• **About this exercise**: Copy each line below as written, but skip the pictures.

• **Records for this task**:
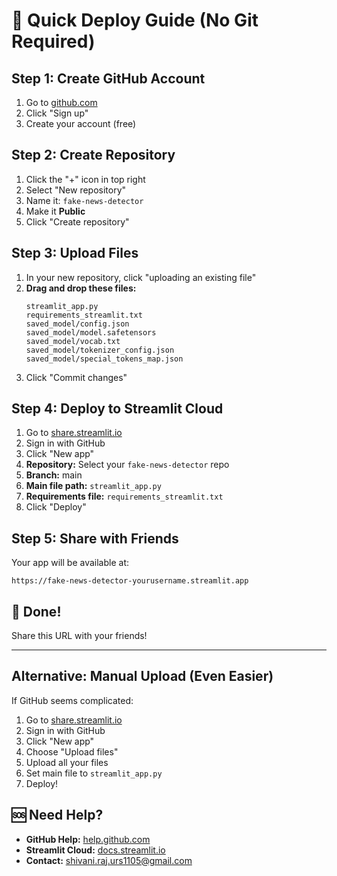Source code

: # 🚀 Quick Deploy Guide (No Git Required)

## Step 1: Create GitHub Account
1. Go to [github.com](https://github.com)
2. Click "Sign up"
3. Create your account (free)

## Step 2: Create Repository
1. Click the "+" icon in top right
2. Select "New repository"
3. Name it: `fake-news-detector`
4. Make it **Public**
5. Click "Create repository"

## Step 3: Upload Files
1. In your new repository, click "uploading an existing file"
2. **Drag and drop these files:**
   ```
   streamlit_app.py
   requirements_streamlit.txt
   saved_model/config.json
   saved_model/model.safetensors
   saved_model/vocab.txt
   saved_model/tokenizer_config.json
   saved_model/special_tokens_map.json
   ```
3. Click "Commit changes"

## Step 4: Deploy to Streamlit Cloud
1. Go to [share.streamlit.io](https://share.streamlit.io)
2. Sign in with GitHub
3. Click "New app"
4. **Repository:** Select your `fake-news-detector` repo
5. **Branch:** main
6. **Main file path:** `streamlit_app.py`
7. **Requirements file:** `requirements_streamlit.txt`
8. Click "Deploy"

## Step 5: Share with Friends
Your app will be available at:
```
https://fake-news-detector-yourusername.streamlit.app
```

## 🎉 Done!
Share this URL with your friends!

---

## Alternative: Manual Upload (Even Easier)

If GitHub seems complicated:

1. Go to [share.streamlit.io](https://share.streamlit.io)
2. Sign in with GitHub
3. Click "New app"
4. Choose "Upload files"
5. Upload all your files
6. Set main file to `streamlit_app.py`
7. Deploy!

## 🆘 Need Help?

- **GitHub Help:** [help.github.com](https://help.github.com)
- **Streamlit Cloud:** [docs.streamlit.io](https://docs.streamlit.io)
- **Contact:** shivani.raj.urs1105@gmail.com 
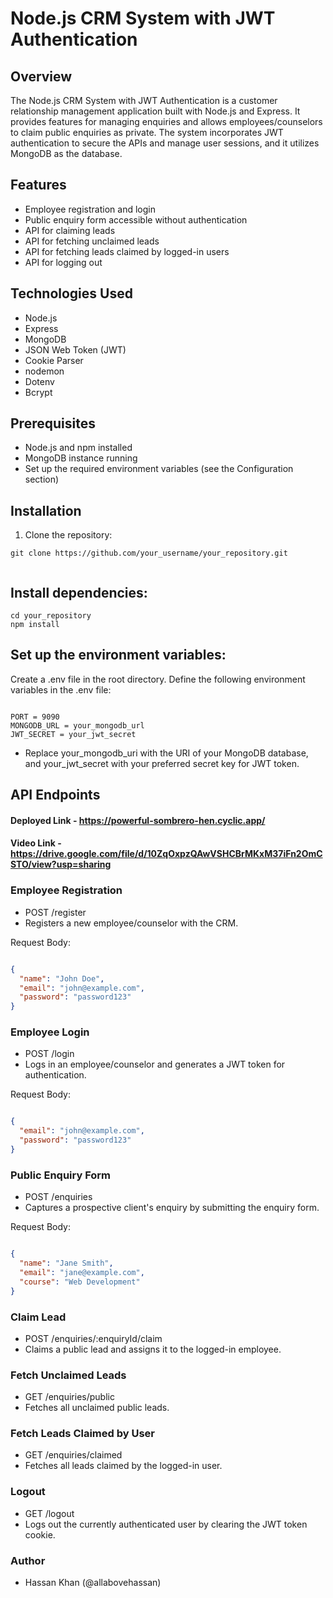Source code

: # Node.js CRM System with JWT Authentication

## Overview

The Node.js CRM System with JWT Authentication is a customer relationship management application built with Node.js and Express. It provides features for managing enquiries and allows employees/counselors to claim public enquiries as private. The system incorporates JWT authentication to secure the APIs and manage user sessions, and it utilizes MongoDB as the database.

## Features

- Employee registration and login
- Public enquiry form accessible without authentication
- API for claiming leads
- API for fetching unclaimed leads
- API for fetching leads claimed by logged-in users
- API for logging out

## Technologies Used

- Node.js
- Express
- MongoDB
- JSON Web Token (JWT)
- Cookie Parser
- nodemon
- Dotenv
- Bcrypt

## Prerequisites

- Node.js and npm installed
- MongoDB instance running
- Set up the required environment variables (see the Configuration section)

## Installation

1. Clone the repository:

```shell
git clone https://github.com/your_username/your_repository.git


```

## Install dependencies:

```shell
cd your_repository
npm install

```

## Set up the environment variables:

Create a .env file in the root directory.
Define the following environment variables in the .env file:

```shell

PORT = 9090
MONGODB_URL = your_mongodb_url
JWT_SECRET = your_jwt_secret

```
- Replace your_mongodb_uri with the URI of your MongoDB database, and your_jwt_secret with your preferred secret key for JWT token.


## API Endpoints

#### Deployed Link - https://powerful-sombrero-hen.cyclic.app/
#### Video Link - https://drive.google.com/file/d/10ZqOxpzQAwVSHCBrMKxM37iFn2OmCSTO/view?usp=sharing

### Employee Registration
- POST /register
- Registers a new employee/counselor with the CRM.

Request Body:

```json

{
  "name": "John Doe",
  "email": "john@example.com",
  "password": "password123"
}

```
### Employee Login

- POST /login
- Logs in an employee/counselor and generates a JWT token for authentication.

Request Body:

```json

{
  "email": "john@example.com",
  "password": "password123"
}

```

### Public Enquiry Form
- POST /enquiries
- Captures a prospective client's enquiry by submitting the enquiry form.

Request Body:

```json

{
  "name": "Jane Smith",
  "email": "jane@example.com",
  "course": "Web Development"
}

```
### Claim Lead

- POST /enquiries/:enquiryId/claim
- Claims a public lead and assigns it to the logged-in employee.

### Fetch Unclaimed Leads
- GET /enquiries/public
- Fetches all unclaimed public leads.

### Fetch Leads Claimed by User
- GET /enquiries/claimed
- Fetches all leads claimed by the logged-in user.

### Logout
- GET /logout
- Logs out the currently authenticated user by clearing the JWT token cookie.

### Author
- Hassan Khan (@allabovehassan)

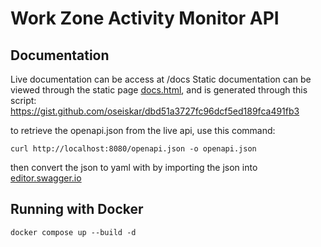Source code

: # Work Zone Activity Monitor API

## Documentation

Live documentation can be access at /docs
Static documentation can be viewed through the static page [docs.html](docs.html), and is generated through this script: https://gist.github.com/oseiskar/dbd51a3727fc96dcf5ed189fca491fb3

to retrieve the openapi.json from the live api, use this command:

```
curl http://localhost:8080/openapi.json -o openapi.json
```

then convert the json to yaml with by importing the json into [editor.swagger.io](https://editor.swagger.io/)

## Running with Docker

```
docker compose up --build -d
```

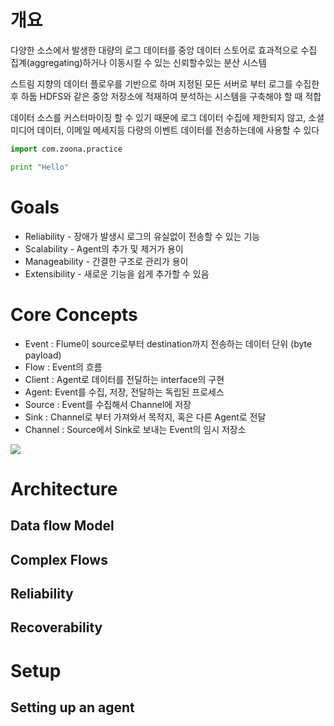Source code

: # 개요

다양한 소스에서 발생한 대량의 로그 데이터를 중앙 데이터 스토어로 효과적으로 수집 집계\(aggregating\)하거나 이동시킬 수 있는 신뢰할수있는 분산 시스템

스트림 지향의 데이터 플로우를 기반으로 하며 지정된 모든 서버로 부터 로그를 수집한 후 하둡 HDFS와 같은 중앙 저장소에 적재하여 분석하는 시스템을 구축해야 할 때 적합

데이터 소스를 커스터마이징 할 수 있기 때문에 로그 데이터 수집에 제한되지 않고, 소셜미디어 데이터, 이메일 메세지등 다량의 이벤트 데이터를 전송하는데에 사용할 수 있다

```python
import com.zoona.practice

print "Hello"
```

# Goals

* Reliability - 장애가 발생시 로그의 유실없이 전송할 수 있는 기능
* Scalability - Agent의 추가 및 제거가 용이
* Manageability - 간결한 구조로 관리가 용이
* Extensibility - 새로운 기능을 쉽게 추가할 수 있음

# Core Concepts

* Event : Flume이 source로부터 destination까지 전송하는 데이터 단위 \(byte payload\)
* Flow : Event의 흐름
* Client : Agent로 데이터를 전달하는 interface의 구현
* Agent: Event를 수집, 저장, 전달하는 독립된 프로세스
* Source : Event를 수집해서 Channel에 저장
* Sink : Channel로 부터 가져와서 목적지, 혹은 다른 Agent로 전달
* Channel : Source에서 Sink로 보내는 Event의 임시 저장소

![](https://camo.githubusercontent.com/fc7c341952a08eeeaecac978559a79eda840b1a7/68747470733a2f2f666c756d652e6170616368652e6f72672f5f696d616765732f5573657247756964655f696d61676530302e706e67)

# Architecture

## Data flow Model

## Complex Flows

## Reliability

## Recoverability

# Setup

## Setting up an agent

• **Your solution**:
Source code

: # 🚀 Quick Deploy Guide (No Git Required)

## Step 1: Create GitHub Account
1. Go to [github.com](https://github.com)
2. Click "Sign up"
3. Create your account (free)

## Step 2: Create Repository
1. Click the "+" icon in top right
2. Select "New repository"
3. Name it: `fake-news-detector`
4. Make it **Public**
5. Click "Create repository"

## Step 3: Upload Files
1. In your new repository, click "uploading an existing file"
2. **Drag and drop these files:**
   ```
   streamlit_app.py
   requirements_streamlit.txt
   saved_model/config.json
   saved_model/model.safetensors
   saved_model/vocab.txt
   saved_model/tokenizer_config.json
   saved_model/special_tokens_map.json
   ```
3. Click "Commit changes"

## Step 4: Deploy to Streamlit Cloud
1. Go to [share.streamlit.io](https://share.streamlit.io)
2. Sign in with GitHub
3. Click "New app"
4. **Repository:** Select your `fake-news-detector` repo
5. **Branch:** main
6. **Main file path:** `streamlit_app.py`
7. **Requirements file:** `requirements_streamlit.txt`
8. Click "Deploy"

## Step 5: Share with Friends
Your app will be available at:
```
https://fake-news-detector-yourusername.streamlit.app
```

## 🎉 Done!
Share this URL with your friends!

---

## Alternative: Manual Upload (Even Easier)

If GitHub seems complicated:

1. Go to [share.streamlit.io](https://share.streamlit.io)
2. Sign in with GitHub
3. Click "New app"
4. Choose "Upload files"
5. Upload all your files
6. Set main file to `streamlit_app.py`
7. Deploy!

## 🆘 Need Help?

- **GitHub Help:** [help.github.com](https://help.github.com)
- **Streamlit Cloud:** [docs.streamlit.io](https://docs.streamlit.io)
- **Contact:** shivani.raj.urs1105@gmail.com 
Source code

: # Node.js CRM System with JWT Authentication

## Overview

The Node.js CRM System with JWT Authentication is a customer relationship management application built with Node.js and Express. It provides features for managing enquiries and allows employees/counselors to claim public enquiries as private. The system incorporates JWT authentication to secure the APIs and manage user sessions, and it utilizes MongoDB as the database.

## Features

- Employee registration and login
- Public enquiry form accessible without authentication
- API for claiming leads
- API for fetching unclaimed leads
- API for fetching leads claimed by logged-in users
- API for logging out

## Technologies Used

- Node.js
- Express
- MongoDB
- JSON Web Token (JWT)
- Cookie Parser
- nodemon
- Dotenv
- Bcrypt

## Prerequisites

- Node.js and npm installed
- MongoDB instance running
- Set up the required environment variables (see the Configuration section)

## Installation

1. Clone the repository:

```shell
git clone https://github.com/your_username/your_repository.git


```

## Install dependencies:

```shell
cd your_repository
npm install

```

## Set up the environment variables:

Create a .env file in the root directory.
Define the following environment variables in the .env file:

```shell

PORT = 9090
MONGODB_URL = your_mongodb_url
JWT_SECRET = your_jwt_secret

```
- Replace your_mongodb_uri with the URI of your MongoDB database, and your_jwt_secret with your preferred secret key for JWT token.


## API Endpoints

#### Deployed Link - https://powerful-sombrero-hen.cyclic.app/
#### Video Link - https://drive.google.com/file/d/10ZqOxpzQAwVSHCBrMKxM37iFn2OmCSTO/view?usp=sharing

### Employee Registration
- POST /register
- Registers a new employee/counselor with the CRM.

Request Body:

```json

{
  "name": "John Doe",
  "email": "john@example.com",
  "password": "password123"
}

```
### Employee Login

- POST /login
- Logs in an employee/counselor and generates a JWT token for authentication.

Request Body:

```json

{
  "email": "john@example.com",
  "password": "password123"
}

```

### Public Enquiry Form
- POST /enquiries
- Captures a prospective client's enquiry by submitting the enquiry form.

Request Body:

```json

{
  "name": "Jane Smith",
  "email": "jane@example.com",
  "course": "Web Development"
}

```
### Claim Lead

- POST /enquiries/:enquiryId/claim
- Claims a public lead and assigns it to the logged-in employee.

### Fetch Unclaimed Leads
- GET /enquiries/public
- Fetches all unclaimed public leads.

### Fetch Leads Claimed by User
- GET /enquiries/claimed
- Fetches all leads claimed by the logged-in user.

### Logout
- GET /logout
- Logs out the currently authenticated user by clearing the JWT token cookie.

### Author
- Hassan Khan (@allabovehassan)

Source code

: # Work Zone Activity Monitor API

## Documentation

Live documentation can be access at /docs
Static documentation can be viewed through the static page [docs.html](docs.html), and is generated through this script: https://gist.github.com/oseiskar/dbd51a3727fc96dcf5ed189fca491fb3

to retrieve the openapi.json from the live api, use this command:

```
curl http://localhost:8080/openapi.json -o openapi.json
```

then convert the json to yaml with by importing the json into [editor.swagger.io](https://editor.swagger.io/)

## Running with Docker

```
docker compose up --build -d
```

Source code

: # 개요

다양한 소스에서 발생한 대량의 로그 데이터를 중앙 데이터 스토어로 효과적으로 수집 집계\(aggregating\)하거나 이동시킬 수 있는 신뢰할수있는 분산 시스템

스트림 지향의 데이터 플로우를 기반으로 하며 지정된 모든 서버로 부터 로그를 수집한 후 하둡 HDFS와 같은 중앙 저장소에 적재하여 분석하는 시스템을 구축해야 할 때 적합

데이터 소스를 커스터마이징 할 수 있기 때문에 로그 데이터 수집에 제한되지 않고, 소셜미디어 데이터, 이메일 메세지등 다량의 이벤트 데이터를 전송하는데에 사용할 수 있다

```python
import com.zoona.practice

print "Hello"
```

# Goals

* Reliability - 장애가 발생시 로그의 유실없이 전송할 수 있는 기능
* Scalability - Agent의 추가 및 제거가 용이
* Manageability - 간결한 구조로 관리가 용이
* Extensibility - 새로운 기능을 쉽게 추가할 수 있음

# Core Concepts

* Event : Flume이 source로부터 destination까지 전송하는 데이터 단위 \(byte payload\)
* Flow : Event의 흐름
* Client : Agent로 데이터를 전달하는 interface의 구현
* Agent: Event를 수집, 저장, 전달하는 독립된 프로세스
* Source : Event를 수집해서 Channel에 저장
* Sink : Channel로 부터 가져와서 목적지, 혹은 다른 Agent로 전달
* Channel : Source에서 Sink로 보내는 Event의 임시 저장소

![](https://camo.githubusercontent.com/fc7c341952a08eeeaecac978559a79eda840b1a7/68747470733a2f2f666c756d652e6170616368652e6f72672f5f696d616765732f5573657247756964655f696d61676530302e706e67)

# Architecture

## Data flow Model

## Complex Flows

## Reliability

## Recoverability

# Setup

## Setting up an agent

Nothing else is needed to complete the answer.